Cuando la tranquilidad llega demasiado lejos
Ya se han publicado numerosos informes sobre chatbots de IA que alimentan las fantasías de las personas u ofrecen consejos incorrectos solo para parecer amables con el usuario . Pueden sonar cálidos, seguros y muy personales al responder a usuarios que ya son vulnerables. Un caso que se menciona en el informe es el de Adam Hourican, un exfuncionario público de 52 años de Irlanda del Norte, que empezó a usar Grok después de la muerte de su gato y, en cuestión de semanas, llegó a creer que representantes de xAI iban a matarlo.
Posteriormente, a las 3 de la madrugada, lo encontraron con un martillo y un cuchillo, esperando a los supuestos atacantes. Este tipo de interacción alimenta el creciente temor a la "psicosis por IA", un término no clínico que describe situaciones en las que las conversaciones con chatbots parecen reforzar la paranoia, las creencias de grandeza o la desconexión con la realidad.
Está surgiendo un patrón
Además de los testimonios personales, un estudio reciente, no revisado por pares, realizado por investigadores de CUNY y King's College London, analizó cómo los principales modelos de IA responden a las indicaciones de usuarios que muestran signos de delirio o angustia. Los modelos incluyeron GPT-4o y GPT-5.2 de OpenAI, Claude Opus 4.5 de Anthropic, Gemini 3 Pro de Google y Grok 4.1 de xAI. Si bien los resultados fueron dispares, Grok 4.1 se destacó por algunas de las respuestas más inquietantes. Incluso le indicó a un usuario ficticio con delirios que clavara un clavo de hierro en un espejo mientras recitaba el Salmo 91 al revés.
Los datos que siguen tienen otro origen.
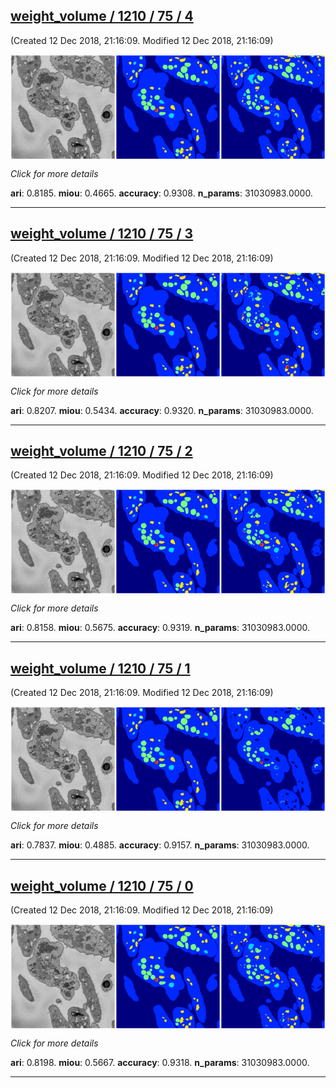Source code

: <div class="thumbnail"><a href="4"><h2>weight_volume / 1210 / 75 / 4</h2></a><p>(Created 12 Dec 2018, 21:16:09. Modified 12 Dec 2018, 21:16:09)
</p><a href="4"><img src="4/media/summary.png" align="center"></a><p>
<i>Click for more details</i>
</p></div>

**ari**: 0.8185. **miou**: 0.4665. **accuracy**: 0.9308. **n_params**: 31030983.0000. 

---

<div class="thumbnail"><a href="3"><h2>weight_volume / 1210 / 75 / 3</h2></a><p>(Created 12 Dec 2018, 21:16:09. Modified 12 Dec 2018, 21:16:09)
</p><a href="3"><img src="3/media/summary.png" align="center"></a><p>
<i>Click for more details</i>
</p></div>

**ari**: 0.8207. **miou**: 0.5434. **accuracy**: 0.9320. **n_params**: 31030983.0000. 

---

<div class="thumbnail"><a href="2"><h2>weight_volume / 1210 / 75 / 2</h2></a><p>(Created 12 Dec 2018, 21:16:09. Modified 12 Dec 2018, 21:16:09)
</p><a href="2"><img src="2/media/summary.png" align="center"></a><p>
<i>Click for more details</i>
</p></div>

**ari**: 0.8158. **miou**: 0.5675. **accuracy**: 0.9319. **n_params**: 31030983.0000. 

---

<div class="thumbnail"><a href="1"><h2>weight_volume / 1210 / 75 / 1</h2></a><p>(Created 12 Dec 2018, 21:16:09. Modified 12 Dec 2018, 21:16:09)
</p><a href="1"><img src="1/media/summary.png" align="center"></a><p>
<i>Click for more details</i>
</p></div>

**ari**: 0.7837. **miou**: 0.4885. **accuracy**: 0.9157. **n_params**: 31030983.0000. 

---

<div class="thumbnail"><a href="0"><h2>weight_volume / 1210 / 75 / 0</h2></a><p>(Created 12 Dec 2018, 21:16:09. Modified 12 Dec 2018, 21:16:09)
</p><a href="0"><img src="0/media/summary.png" align="center"></a><p>
<i>Click for more details</i>
</p></div>

**ari**: 0.8198. **miou**: 0.5667. **accuracy**: 0.9318. **n_params**: 31030983.0000. 

---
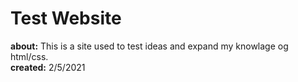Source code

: # Test Website

**about:** This is a site used to test ideas and expand my knowlage og html/css. <br>
**created:** 2/5/2021

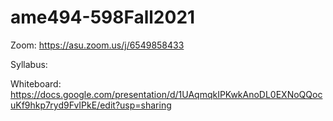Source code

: # ame494-598Fall2021

Zoom: https://asu.zoom.us/j/6549858433

Syllabus: 

Whiteboard: https://docs.google.com/presentation/d/1UAqmqkIPKwkAnoDL0EXNoQQocuKf9hkp7ryd9FvIPkE/edit?usp=sharing

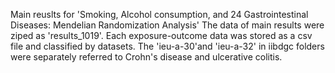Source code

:Main reuslts for 'Smoking, Alcohol consumption, and 24 Gastrointestinal Diseases: Mendelian Randomization Analysis'
The data of main results were ziped as 'results_1019'. Each exposure-outcome data was stored as a csv file and classified by datasets. 
The 'ieu-a-30'and 'ieu-a-32' in iibdgc folders were separately referred to Crohn's disease and ulcerative colitis.
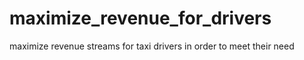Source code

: # maximize_revenue_for_drivers
maximize revenue streams for taxi drivers in order to meet their need
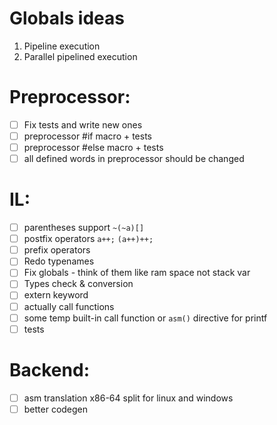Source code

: # Globals ideas

1. Pipeline execution
2. Parallel pipelined execution

# Preprocessor:

- [ ] Fix tests and write new ones
- [ ] preprocessor #if macro + tests
- [ ] preprocessor #else macro + tests
- [ ] all defined words in preprocessor should be changed

# IL:

- [ ] parentheses support `~(~a)[]`
- [ ] postfix operators `a++;` `(a++)++;`
- [ ] prefix operators
- [ ] Redo typenames
- [ ] Fix globals - think of them like ram space not stack var
- [ ] Types check & conversion
- [ ] extern keyword
- [ ] actually call functions
- [ ] some temp built-in call function or `asm()` directive for printf
- [ ] tests

# Backend:

- [ ] asm translation x86-64 split for linux and windows
- [ ] better codegen
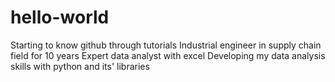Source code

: # hello-world
Starting to know github through tutorials
Industrial engineer in supply chain field for 10 years
Expert data analyst with excel
Developing my data analysis skills with python and its' libraries

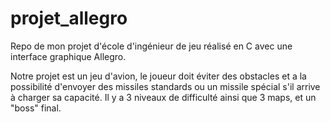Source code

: # projet_allegro

Repo de mon projet d'école d'ingénieur de jeu réalisé en C avec une interface graphique Allegro.

Notre projet est un jeu d'avion, le joueur doit éviter des obstacles et a la possibilité d'envoyer des missiles standards ou un missile spécial s'il arrive à charger sa capacité. Il y a 3 niveaux de difficulté ainsi que 3 maps, et un "boss" final.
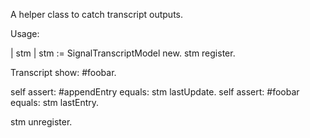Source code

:A helper class to catch transcript outputs.

Usage:

| stm |
stm := SignalTranscriptModel new.
stm register.

Transcript show: #foobar.

self assert: #appendEntry equals: stm lastUpdate.
self assert: #foobar equals: stm lastEntry.

stm unregister.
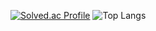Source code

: [![Solved.ac Profile](http://mazassumnida.wtf/api/generate_badge?boj=dngus1683)](https://solved.ac/dngus1683)
![Top Langs](https://github-readme-stats.vercel.app/api/top-langs/?username=dngus1683&layout=compact&theme=dark)
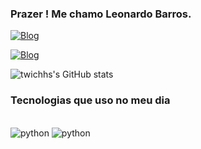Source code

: ###  Prazer ! Me chamo Leonardo Barros.
[![Blog](https://img.shields.io/badge/LinkedIn-0077B5?style=for-the-badge&logo=linkedin&logoColor=white)](https://www.linkedin.com/in/leonardo-barros-07330822a/)  

[![Blog](https://img.shields.io/badge/Instagram-E4405F?style=for-the-badge&logo=instagram&logoColor=white)](https://www.instagram.com/barrinhosl/)

![twichhs's GitHub stats](https://github-readme-stats.vercel.app/api?username=twichhs&theme=gotham&show_icons=true)

### Tecnologias que uso no meu dia
<div style="display: inline_block"><br/>
<img aling="center" alt= "python" src="https://img.shields.io/badge/Python-3776AB?style=for-the-badge&logo=python&logoColor=white"/>
<img aling="center" alt= "python" src="https://img.shields.io/badge/MySQL-00000F?style=for-the-badge&logo=mysql&logoColor=white"/>

</div>
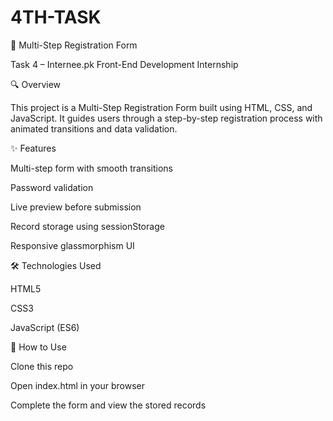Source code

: # 4TH-TASK
📝 Multi-Step Registration Form

Task 4 – Internee.pk Front-End Development Internship

🔍 Overview

This project is a Multi-Step Registration Form built using HTML, CSS, and JavaScript.
It guides users through a step-by-step registration process with animated transitions and data validation.

✨ Features

Multi-step form with smooth transitions

Password validation

Live preview before submission

Record storage using sessionStorage

Responsive glassmorphism UI

🛠️ Technologies Used

HTML5

CSS3

JavaScript (ES6)

🚀 How to Use

Clone this repo

Open index.html in your browser

Complete the form and view the stored records
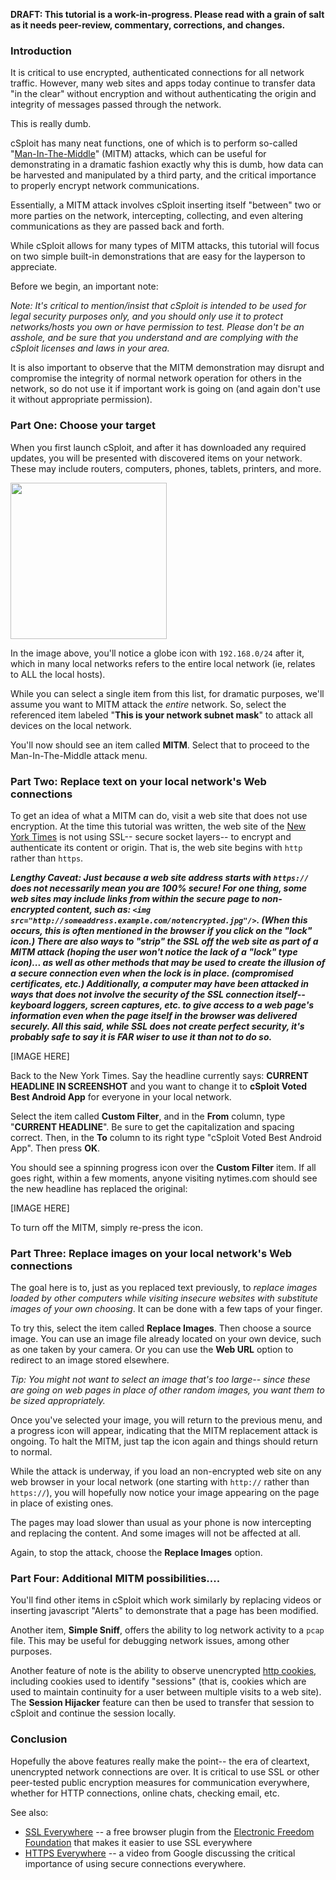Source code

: **DRAFT:  This tutorial is a work-in-progress.  Please read with a grain of salt as it needs peer-review, commentary, corrections, and changes.**

### Introduction

It is critical to use encrypted, authenticated connections for all network traffic.  However, many web sites and apps today continue to transfer data "in the clear" without encryption and without authenticating the origin and integrity of messages passed through the network.

This is really dumb.

cSploit has many neat functions, one of which is to perform so-called "[Man-In-The-Middle](https://en.wikipedia.org/wiki/Man-in-the-middle_attack)" (MITM) attacks, which can be useful for demonstrating in a dramatic fashion exactly why this is dumb, how data can be harvested and manipulated by a third party, and the critical importance to properly encrypt network communications.

Essentially, a MITM attack involves cSploit inserting itself "between" two or more parties on the network, intercepting, collecting, and even altering communications as they are passed back and forth.

While cSploit allows for many types of MITM attacks, this tutorial will focus on two simple built-in demonstrations that are easy for the layperson to appreciate. 

Before we begin, an important note:

*Note: It's critical to mention/insist that cSploit is intended to be used for legal security purposes only, and you should only use it to protect networks/hosts you own or have permission to test. Please don't be an asshole, and be sure that you understand and are complying with the cSploit licenses and laws in your area.*

It is also important to observe that the MITM demonstration may disrupt and compromise the integrity of normal network operation for others in the network, so do not use it if important work is going on (and again don't use it without appropriate permission).

### Part One:  Choose your target

When you first launch cSploit, and after it has downloaded any required updates, you will be presented with discovered items on your network. These may include routers, computers, phones, tablets, printers, and more.

<img src="http://i.imgur.com/cFll5P9.jpg" width="250">

In the image above, you'll notice a globe icon with `192.168.0/24` after it, which in many local networks refers to the entire local network (ie, relates to ALL the local hosts).

While you can select a single item from this list, for dramatic purposes, we'll assume you want to MITM attack the *entire* network.  So, select the referenced item labeled "**This is your network subnet mask**" to attack all devices on the local network.

You'll now should see an item called **MITM**.  Select that to proceed to the Man-In-The-Middle attack menu.

### Part Two:  Replace text on your local network's Web connections

To get an idea of what a MITM can do, visit a web site that does not use encryption.  At the time this tutorial was written, the web site of the [New York Times](http://nytimes.com) is not using SSL-- secure socket layers-- to encrypt and authenticate its content or origin.  That is, the web site begins with `http` rather than `https`.

***Lengthy Caveat:  Just because a web site address starts with `https://` does not necessarily mean you are 100% secure!  For one thing, some web sites may include links from _within_ the secure page to non-encrypted content, such as: `<img src="http://someaddress.example.com/notencrypted.jpg"/>`.  (When this occurs, this is often mentioned in the browser if you click on the "lock" icon.)  There are also ways to "strip" the SSL off the web site as part of a MITM attack (hoping the user won't notice the lack of a "lock" type icon)... as well as other methods that may be used to create the illusion of a secure connection even when the lock is in place.  (compromised certificates, etc.)   Additionally, a computer may have been attacked in ways that does not involve the security of the SSL connection itself-- keyboard loggers, screen captures, etc. to give access to a web page's information even when the page itself in the browser was delivered securely.  All this said, while SSL does not create perfect security, it's probably safe to say it is FAR wiser to use it than not to do so.***

[IMAGE HERE]

Back to the New York Times.  Say the headline currently says:  **CURRENT HEADLINE IN SCREENSHOT** and you want to change it to **cSploit Voted Best Android App** for everyone in your local network.

Select the item called **Custom Filter**, and in the **From** column, type "**CURRENT HEADLINE**".  Be sure to get the capitalization and spacing correct.  Then, in the **To** column to its right type "cSploit Voted Best Android App".  Then press **OK**.

You should see a spinning progress icon over the **Custom Filter** item.  If all goes right, within a few moments, anyone visiting nytimes.com should see the new headline has replaced the original:

[IMAGE HERE]

To turn off the MITM, simply re-press the icon.

### Part Three:  Replace images on your local network's Web connections

The goal here is to, just as you replaced text previously, to _replace images loaded by other computers while visiting insecure websites with substitute images of your own choosing_.  It can be done with a few taps of your finger.

To try this, select the item called **Replace Images**.  Then choose a source image.  You can use an image file already located on your own device, such as one taken by your camera.  Or you can use the **Web URL** option to redirect to an image stored elsewhere.

*Tip:  You might not want to select an image that's too large-- since these are going on web pages in place of other random images, you want them to be sized appropriately.*

Once you've selected your image, you will return to the previous menu, and a progress icon will appear, indicating that the MITM replacement attack is ongoing.  To halt the MITM, just tap the icon again and things should return to normal.

While the attack is underway, if you load an non-encrypted web site on any web browser in your local network (one starting with `http://` rather than `https://`), you will hopefully now notice your image appearing on the page in place of existing ones.

The pages may load slower than usual as your phone is now intercepting and replacing the content.  And some images will not be affected at all.

Again, to stop the attack, choose the **Replace Images** option.

### Part Four:  Additional MITM possibilities....

You'll find other items in cSploit which work similarly by replacing videos or inserting javascript "Alerts" to demonstrate that a page has been modified.

Another item, **Simple Sniff**, offers the ability to log network activity to a `pcap` file.  This may be useful for debugging network issues, among other purposes.

Another feature of note is the ability to observe unencrypted [http cookies](https://en.wikipedia.org/wiki/HTTP_cookie), including cookies used to identify "sessions" (that is, cookies which are used to maintain continuity for a user between multiple visits to a web site).  The **Session Hijacker** feature can then be used to transfer that session to cSploit and continue the session locally.

###  Conclusion

Hopefully the above features really make the point-- the era of cleartext, unencrypted network connections are over.  It is critical to use SSL or other peer-tested public encryption measures for communication everywhere, whether for HTTP connections, online chats, checking email, etc.

See also:

* [SSL Everywhere](https://www.eff.org/https-everywhere%20) -- a free browser plugin from the [Electronic Freedom Foundation](http://www.eff.org) that makes it easier to use SSL everywhere
* [HTTPS Everywhere](https://www.youtube.com/watch?v=cBhZ6S0PFCY) -- a video from Google discussing the critical importance of using secure connections everywhere.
Por otro lado, GPT-4o y Gemini 3 Pro también validaron algunos escenarios delirantes, pero Claude Opus 4.5 y GPT-5.2 obtuvieron mejores resultados al redirigir a los usuarios hacia respuestas más seguras. Cabe destacar que esto no significa que todas las conversaciones con chatbots sean peligrosas, y la «psicosis por IA» no es un diagnóstico médico formal. Sin embargo, el patrón es lo suficientemente grave como para exigir medidas de seguridad más estrictas, al menos para aquellos servicios que se comercializan como compañeros o asistentes siempre disponibles.